Et lorsque ces Poilus sont identifiés, c'est un moment très fort pour les familles. On leur rend une partie de leur histoire. Ce n'est pas simplement un corps et la possibilité de l'inhumer dignement : on leur donne aussi ce jour-là une mine d'informations sur la vie de leur ancêtre. Grâce au fichier des régiments, on connait le moindre déplacement des soldats, jour par jour, et cela permet d'éclairer la famille sur ce qu'ont été les derniers mois, et même les derniers jours de leur aïeul. "On se rend compte qu'il a dû souffrir énormément pendant cette guerre, qu'il était seul et surtout qu'il n'est jamais revenu dans son village et qu'il n'a jamais revu ses parents et ses frères", explique Catherine, la mère de Yannis. "C'est un côté assez triste dans cette histoire, mais il y a aussi de la fierté de savoir qu'il a pu être inhumé et qu'il a aujourd'hui un endroit où l'on pourra se recueillir."

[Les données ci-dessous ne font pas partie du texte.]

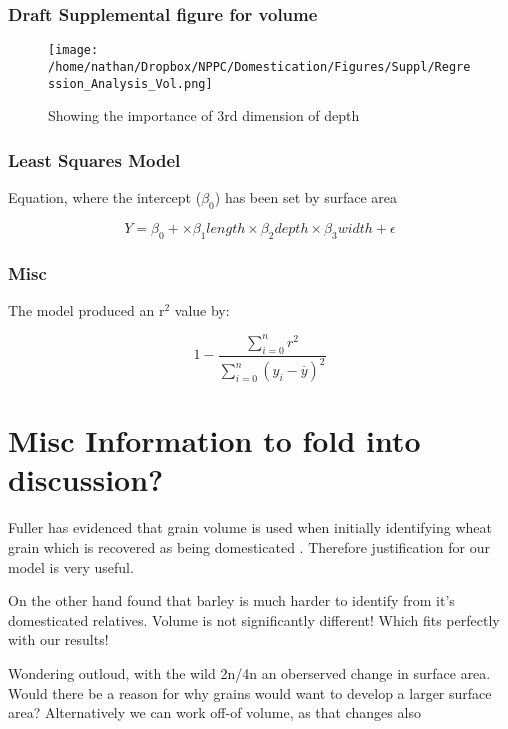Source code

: \documentclass[a4paper, twocolumn]{article}
\begin{document}
\subsubsection{Draft Supplemental figure for volume}
\label{sec:org3729e91}
\begin{figure}[htbp]
\centering
\texttt{[image: /home/nathan/Dropbox/NPPC/Domestication/Figures/Suppl/Regression\_Analysis\_Vol.png]}
\caption{\label{fig:org154c3db}
Showing the importance of 3rd dimension of depth}
\end{figure}

\subsubsection{Least Squares Model}
\label{sec:orged0c1ed}

Equation, where the intercept (\(\beta_{\text{0}}\)) has been set by surface area

$$ Y = \beta_0 + \times \beta_1 length \times \beta_2 depth \times \beta_3 width  + \epsilon $$

\subsubsection{Misc}
\label{sec:org90888db}
The model produced an r\(^{\text{2}}\) value by:

$$1- \frac{\sum\limits_{i=0}^{n}{r^2}}{\sum\limits_{i=0}^{n}{(y_i - \overline{y})^2 }}$$



\section{Misc Information to fold into discussion?}
\label{sec:org225b393}

Fuller has evidenced that grain volume is used when initially identifying wheat grain which is recovered as being domesticated \cite{Fuller2007} .
Therefore justification for our model is very useful.

On the other hand \cite{Willcox2004} found that barley is much harder to identify from it's domesticated relatives.
 Volume is not significantly different! Which fits perfectly with our results!

Wondering outloud, with the wild 2n/4n an oberserved change in surface area. Would there be a
reason for why grains would want to develop a larger surface area? Alternatively we can work off-of volume, as that changes also

\clearpage
\onecolumn
\end{document}
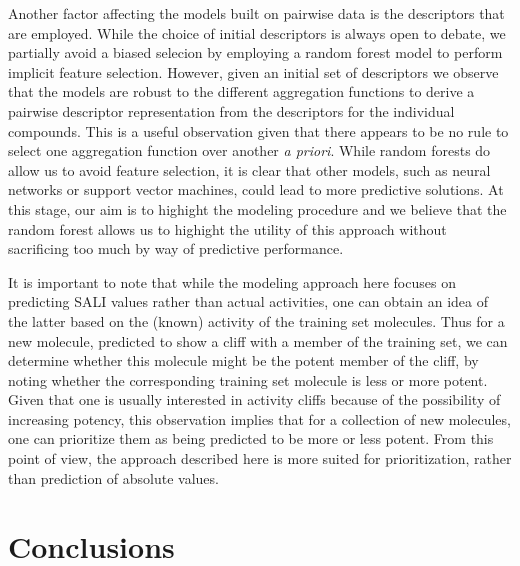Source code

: \documentclass[letterpaper, 12pt]{article}
\begin{document}
Another factor affecting the models built on pairwise data is the
descriptors that are employed. While the choice of initial descriptors
is always open to debate, we partially avoid a biased selecion by
employing a random forest model to perform implicit feature
selection. However, given an initial set of descriptors we observe
that the models are robust to the different aggregation functions to
derive a pairwise descriptor representation from the descriptors for
the individual compounds. This is a useful observation given that
there appears to be no rule to select one aggregation function over
another \emph{a priori}. While random forests do allow us to avoid
feature selection, it is clear that other models, such as neural
networks or support vector machines, could lead to more predictive
solutions. At this stage, our aim is to highight the modeling
procedure and we believe that the random forest allows us to highight
the utility of this approach without sacrificing too much by way of
predictive performance.

It is important to note that while the modeling approach here focuses
on predicting SALI values rather than actual activities, one can
obtain an idea of the latter based on the (known) activity of the
training set molecules. Thus for a new molecule, predicted to show a
cliff with a member of the training set, we can determine whether this
molecule might be the potent member of the cliff, by noting whether
the corresponding training set molecule is less or more potent. Given
that one is usually interested in activity cliffs because of the
possibility of increasing potency, this observation implies that for a
collection of new molecules, one can prioritize them as being
predicted to be more or less potent. From this point of view, the
approach described here is more suited for prioritization, rather than
prediction of absolute values.

\section{Conclusions}
\label{sec:conclusions}
\end{document}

Un "camarade" pour les anciens combattants d'aujourd'hui. Deux ans plus tard, la fierté évoquée par Catherine reste intacte. "On lui a rendu un hommage comme si c'était un soldat qui venait de décéder dans une guerre présente en Afghanistan ou au Mali", relate l'oncle de Yannis et arrière-petit-neveu de Louis Mion, Alain. "Pour les anciens combattants, c'est un camarade alors que c'est quelqu'un qui est mort il y a cent ans." Jeudi après-midi, autour de l'Anneau de la mémoire, le souvenir du "camarade" Louis Mion sera une nouvelle fois célébré.